Es un hecho constatable si volvemos la vista atrás: en la España democrática no ha habido ningún relevo de un partido en el poder que no haya sido traumático. La llegada del primer gobierno del PSOE vino precedida de un intento de golpe de Estado, y fue necesario sofocarlo para despejar el camino hacia ese cambio, no exento de temores, hasta el punto de que las elecciones de 1982 se presentaron como la gran prueba de fuego para la recién estrenada democracia.

La debacle socialista en las generales de 1996 no fue tampoco un ejemplo de normalidad democrática. Llegó adobada con los escándalos de la corrupción felipista, los procesos abiertos a los GAL, la fusión del Ministerio de Interior con el de Justicia –o sea, con la explicita abolición de la separación de poderes- y gracias al papel que jugaron los medios de comunicación a los que Juan Luis Cebrián denominó "el sindicato del crimen".

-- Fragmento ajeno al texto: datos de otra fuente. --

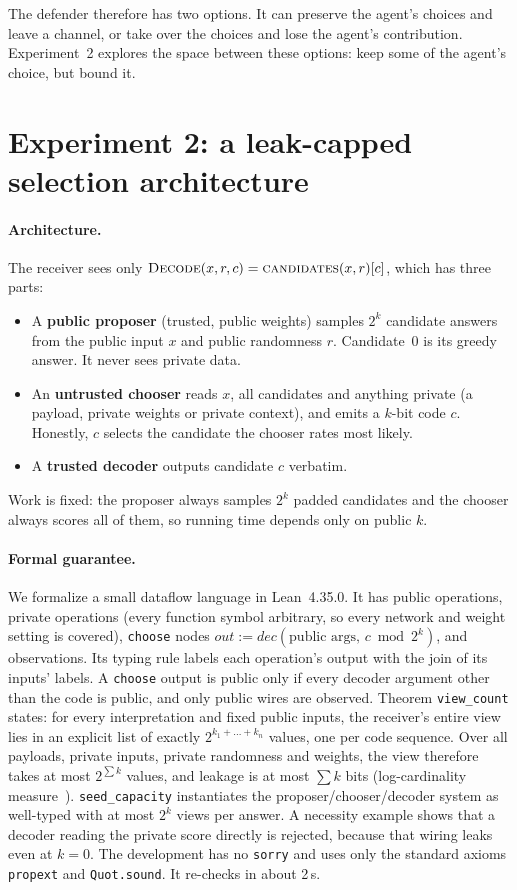 \documentclass[11pt]{article}
\begin{document}
The defender therefore has two options. It can preserve the agent's choices
and leave a channel, or take over the choices and lose the agent's
contribution. Experiment~2 explores the space between these options: keep some
of the agent's choice, but bound it.

\section{Experiment 2: a leak-capped selection architecture}
\label{sec:leakcap}

\paragraph{Architecture.} The receiver sees only
$\textsc{Decode}(x,r,c)=\textsc{candidates}(x,r)[c]$, which has three parts:
\begin{itemize}
\item A \textbf{public proposer} (trusted, public weights) samples $2^k$
  candidate answers from the public input $x$ and public randomness $r$.
  Candidate~0 is its greedy answer. It never sees private data.
\item An \textbf{untrusted chooser} reads $x$, all candidates and anything
  private (a payload, private weights or private context), and emits a $k$-bit
  code $c$. Honestly, $c$ selects the candidate the chooser rates most likely.
\item A \textbf{trusted decoder} outputs candidate $c$ verbatim.
\end{itemize}
Work is fixed: the proposer always samples $2^k$ padded candidates and the
chooser always scores all of them, so running time depends only on public $k$.

\paragraph{Formal guarantee.} We formalize a small dataflow language in
Lean~4.35.0. It has public operations, private operations (every function
symbol arbitrary, so every network and weight setting is covered),
\texttt{choose} nodes $\mathit{out}:=\mathit{dec}(\text{public args},\,c \bmod 2^k)$,
and observations. Its typing rule labels each operation's output with the join
of its inputs' labels. A \texttt{choose} output is public only if every decoder argument other
than the code is public, and only public wires are observed. Theorem
\texttt{view\_count} states: for every interpretation and fixed public inputs,
the receiver's entire view lies in an explicit list of exactly
$2^{k_1+\dots+k_n}$ values, one per code sequence. Over all payloads, private
inputs, private randomness and weights, the view therefore takes at most
$2^{\sum k}$ values, and leakage is at most $\sum k$ bits (log-cardinality
measure~\citep{askarov2010predictive}). \texttt{seed\_capacity} instantiates
the proposer/chooser/decoder system as well-typed with at most $2^k$ views per
answer. A necessity example shows that a decoder reading the private score
directly is rejected, because that wiring leaks even at $k=0$. The development
has no \texttt{sorry} and uses only the standard axioms \texttt{propext} and
\texttt{Quot.sound}. It re-checks in about 2\,s.
\end{document}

Pero la historia de los terremotos electorales no concluyó ahí. El relevo del aznarismo en 2004 superó en tintes dramáticos al anterior con los atentados del 11-M, el asesinato de 192 ciudadanos, la violación de la jornada de reflexión, los cercos a las sedes del PP y la utilización electoralista de la tragedia por parte de la izquierda.

Seguimos. Probablemente, los comicios que llevaron en 2011 a Rajoy a La Moncloa fueron los más tranquilos de toda la etapa democrática si olvidamos que, para hacer posible dicho relevo, fueron necesarias desde una crisis económica sin precedentes como la de 2008 hasta la llamada de Obama a Zapatero en aquel fatídico mayo de 2010 que lo descalificó como gobernante.

El precipitado final que tuvo la segunda legislatura de Rajoy a finales de mayo de 2018 ilustra de forma convincente –creo- la tesis de que, en España, la sustitución de un partido por otro en el gobierno no se produce como un fenómeno tranquilo y normal de desgaste político en el ejercicio del poder sino como una anomalía, un seísmo que hace temblar cíclicamente todas las cuadernas del sistema.

Anómala fue la manera en la que Sánchez recuperó el control de su partido, como anómala fue la moción de censura que justificó basándose en una sentencia de la Audiencia Nacional que fue corregida dos años después por el Supremo, precisamente en el punto en el que Sánchez se había basado para dar el salto de pértiga que lo catapultó a la ventana del despacho presidencial de La Moncloa: la responsabilidad penal en el caso Gürtel de un PP que en ningún momento había sido el destinatario de la instrucción judicial. Anómalo fue asimismo el reclutamiento heterogéneo y colorista de socios (populistas, comunistas, independentistas…) que se unieron para efectuar aquella improvisada tarea de acoso y derribo del marianismo.

Sí. Indudablemente, el 'sanchismo' es una anomalía en sí mismo, y su temerario asalto al poder no fue más que el preámbulo de una inacabable ristra de desafíos a la legalidad constitucional, cuyo último episodio es esa proposición de ley contra la figura de la acusación popular. Pero es preciso entender que cuenta con una historia de anomalías a sus espaldas que, aunque no tan graves como las actuales, han constituido un allanado camino para llegar a donde ha llegado, y a donde será capaz de llegar. Dicho de otro modo: Sánchez caerá, pero es previsible que, en esa caída, temblarán los pilares del Estado. Que no nos pille de sorpresa.